お店の名前は「我がまんま」。洋風居酒屋の形態でされていて小さな店ですが地元では人気のお店のようです。事前に予約を入れた上でお邪魔致しました。

お料理を頂きながら、お客様の途切れたタイミングで色々とお話をお聞きすることができました。お聞きしたお話は詳細にわたり後世に記録として残して行くべき歴史的価値のあるものと判断し許可を得てここに公表させていただきます。飲食しながらの歓談形式でのお話なので、やや脈絡に欠ける点もありますがご了承下さい。以下、お話頂いた内容の中でクスノキ屋についてとボルガライスについてに分けて、ほぼ話の登場順にまとめておきます。

 

クスノキ屋について

元々は銀座の山野楽器の横で喫茶店をされていた。

当時は銀座より浅草の方が栄えていたため浅草に移転した。(恐らく1950年頃)

少なくとも現在60歳のお姉さまが生まれた時にはクスノキ屋はあった。(1962年)

30年前頃に閉店(1990年頃)

子供の頃、約50年ぐらい前(1970年頃)はケーキ屋も含め多くのコックさんがいた。

一時はコックさんが10人ぐらいいた。

コックさんたちは数年修行をしてそれぞれの地方に帰っていった。

ボルガライスを福井に伝えた山口さんという方には記憶がない。

大勢のコックさんたちが短期間で入れ替わっていたので覚えていない。

銀座の時は喫茶店はやっていたが洋食はやって無かったのでボルガライスが出来たのは浅草に来てから。
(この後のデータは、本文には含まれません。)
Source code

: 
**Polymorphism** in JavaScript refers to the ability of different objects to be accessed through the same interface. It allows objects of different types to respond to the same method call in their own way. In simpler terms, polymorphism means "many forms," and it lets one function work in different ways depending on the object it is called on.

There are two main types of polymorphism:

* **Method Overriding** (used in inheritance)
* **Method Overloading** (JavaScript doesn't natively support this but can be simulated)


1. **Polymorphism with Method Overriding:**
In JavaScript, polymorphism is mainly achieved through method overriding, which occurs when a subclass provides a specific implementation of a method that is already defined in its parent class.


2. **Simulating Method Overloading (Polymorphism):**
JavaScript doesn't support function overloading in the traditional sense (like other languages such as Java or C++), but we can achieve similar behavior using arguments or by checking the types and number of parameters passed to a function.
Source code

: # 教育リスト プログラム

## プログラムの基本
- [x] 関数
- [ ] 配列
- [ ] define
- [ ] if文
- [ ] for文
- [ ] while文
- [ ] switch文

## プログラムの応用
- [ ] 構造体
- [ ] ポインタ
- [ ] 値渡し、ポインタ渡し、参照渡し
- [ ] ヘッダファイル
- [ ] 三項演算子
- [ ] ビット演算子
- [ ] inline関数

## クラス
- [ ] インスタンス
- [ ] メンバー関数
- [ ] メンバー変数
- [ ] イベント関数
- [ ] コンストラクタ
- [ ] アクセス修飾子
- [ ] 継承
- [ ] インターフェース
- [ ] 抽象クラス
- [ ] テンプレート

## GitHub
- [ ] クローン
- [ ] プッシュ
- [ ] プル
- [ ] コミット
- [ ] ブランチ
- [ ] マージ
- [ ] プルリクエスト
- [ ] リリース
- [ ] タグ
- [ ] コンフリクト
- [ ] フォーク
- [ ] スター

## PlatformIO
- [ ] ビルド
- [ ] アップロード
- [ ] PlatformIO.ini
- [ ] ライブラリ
昔はステーキ部門の店が亀戸にもあった。おじいちゃん(初代)は兄弟が3人いて次男のおじさんがその店をやっていた。

銀座の時は入り口にオウムがいて浅草に来てからはカナリアとか文鳥とか鳥が居る変わった店だった。

店の3階が家で大きな鳥用の部屋があった。おじいさんが鳥好きだった。

ワシントンライスとボルガライスが2枚看板だった。ボストンライスという料理は少なくともクスノキ屋にはなかった。

1階がケーキ店、2階が喫茶部で50人ぐらい収容の大きなレストランだった。その裏にケーキの工場があった。

クスノキ屋のあった場所は現在駐車場になっている。ひさご通りの真ん中、正面が初音茶舗、隣が服屋のなるみや。

昔は花やしきの入り口がひさご通り側にあった。当時は入園無料だったのでたいそう賑わった。

遊園地帰りのお子様連れの方が多かった。お子さんには当時4つ玉の入ったガムをあげていた。

クスノキ屋の写真は以前あったのだが今はどこに行ったかわからない。

 

ホルガライスについて

当初金属プレートで提供されていた。

自家製ケチャップのケチャップライスに野菜と卵で閉じたカツが乗った料理でカツの乗ったオムライスではない。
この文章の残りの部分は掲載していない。